Ce chiffre est donné par l’APCA, au regard des autres données publiées par l’Insee. Il résulte d’une hausse de la valeur ajoutée brute de la branche agricole, conjuguée par la poursuite de la baisse des emplois non-salariés agricoles en 2018.

+8,9 % : C’est la hausse de la valeur ajoutée brute de la branche agricole.

Cette hausse résulte, selon l’Insee, de la hausse de la production agricole générale au prix de base, c’est-à-dire y compris les subventions sur les produits. Les consommations intermédiaires ont augmenté moins fortement que la production, « ce qui conduit à cette hausse marquée de la valeur ajoutée ».

+1,7 % : c’est la hausse du coût des intrants.

En 2018, les consommations intermédiaires de la branche agricole s’accroîtraient de 1,7 % en valeur. Après quatre années de baisse, les charges repartent ainsi à la hausse. L’augmentation du prix des achats s’explique essentiellement par la remontée des prix de l’énergie, en particulier des carburants fossiles.
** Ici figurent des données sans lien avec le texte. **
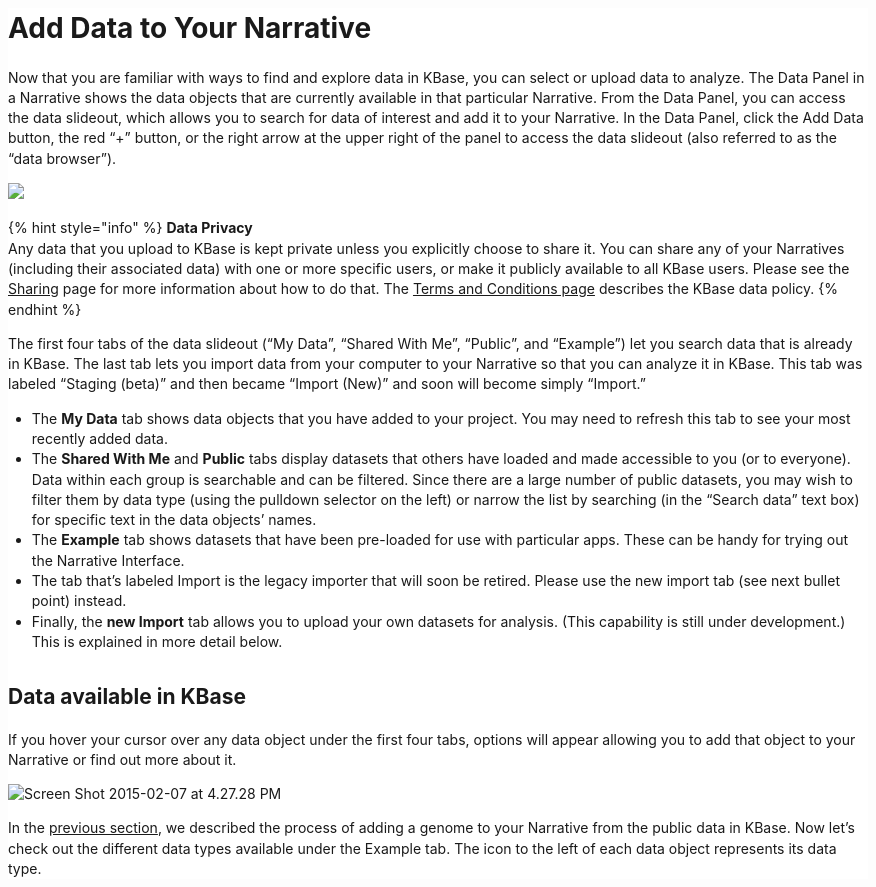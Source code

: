 # Add Data to Your Narrative

Now that you are familiar with ways to find and explore data in KBase, you can select or upload data to analyze. The Data Panel in a Narrative shows the data objects that are currently available in that particular Narrative. From the Data Panel, you can access the data slideout, which allows you to search for data of interest and add it to your Narrative. In the Data Panel, click the Add Data button, the red “+” button, or the right arrow at the upper right of the panel to access the data slideout \(also referred to as the “data browser”\).

[![](https://kbase.us/wp-content/uploads/2018/01/image9.png)](https://kbase.us/wp-content/uploads/2018/01/image9.png)

{% hint style="info" %}
**Data Privacy**  
Any data that you upload to KBase is kept private unless you explicitly choose to share it. You can share any of your Narratives \(including their associated data\) with one or more specific users, or make it publicly available to all KBase users. Please see the [Sharing](https://kbase.us/narrative-guide/share-narratives/) page for more information about how to do that. The [Terms and Conditions page](https://kbase.us/terms-and-conditions/) describes the KBase data policy.
{% endhint %}

The first four tabs of the data slideout \(“My Data”, “Shared With Me”, “Public”, and “Example”\) let you search data that is already in KBase. The last tab lets you import data from your computer to your Narrative so that you can analyze it in KBase. This tab was labeled “Staging \(beta\)” and then became “Import \(New\)” and soon will become simply “Import.”

* The **My Data** tab shows data objects that you have added to your project. You may need to refresh this tab to see your most recently added data.
* The **Shared With Me** and **Public** tabs display datasets that others have loaded and made accessible to you \(or to everyone\). Data within each group is searchable and can be filtered. Since there are a large number of public datasets, you may wish to filter them by data type \(using the pulldown selector on the left\) or narrow the list by searching \(in the “Search data” text box\) for specific text in the data objects’ names.
* The **Example** tab shows datasets that have been pre-loaded for use with particular apps. These can be handy for trying out the Narrative Interface.
* The tab that’s labeled Import is the legacy importer that will soon be retired. Please use the new import tab \(see next bullet point\) instead.
* Finally, the **new Import** tab allows you to upload your own datasets for analysis. \(This capability is still under development.\) This is explained in more detail below.

## Data available in KBase

If you hover your cursor over any data object under the first four tabs, options will appear allowing you to add that object to your Narrative or find out more about it.

![Screen Shot 2015-02-07 at 4.27.28 PM](https://kbase.us/wp-content/uploads/2014/12/Screen-Shot-2015-02-07-at-4.27.28-PM.png)

In the [previous section](https://kbase.us/narrative-guide/explore-data/), we described the process of adding a genome to your Narrative from the public data in KBase. Now let’s check out the different data types available under the Example tab. The icon to the left of each data object represents its data type.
Le rebond des volumes est principalement dû à celui de la consommation d’engrais et d’amendements.

Voici l’évolution prévisionnelle des prix des principaux intrants :

  • Frais vétérinaires : + 1,8 %
  • Engrais et amendements : + 5%
  • Produits phytos : + 0,8 %
  • GNR : + 21,4 %
  • GPL : + 20,5 %
  • Gazole routier : + 16,5 %
  • Gaz naturel : + 6,8 %
  • Électricité : + 1,3 %

+ 17,6 % : c'est la hausse du prix de la production céréalière en 2018.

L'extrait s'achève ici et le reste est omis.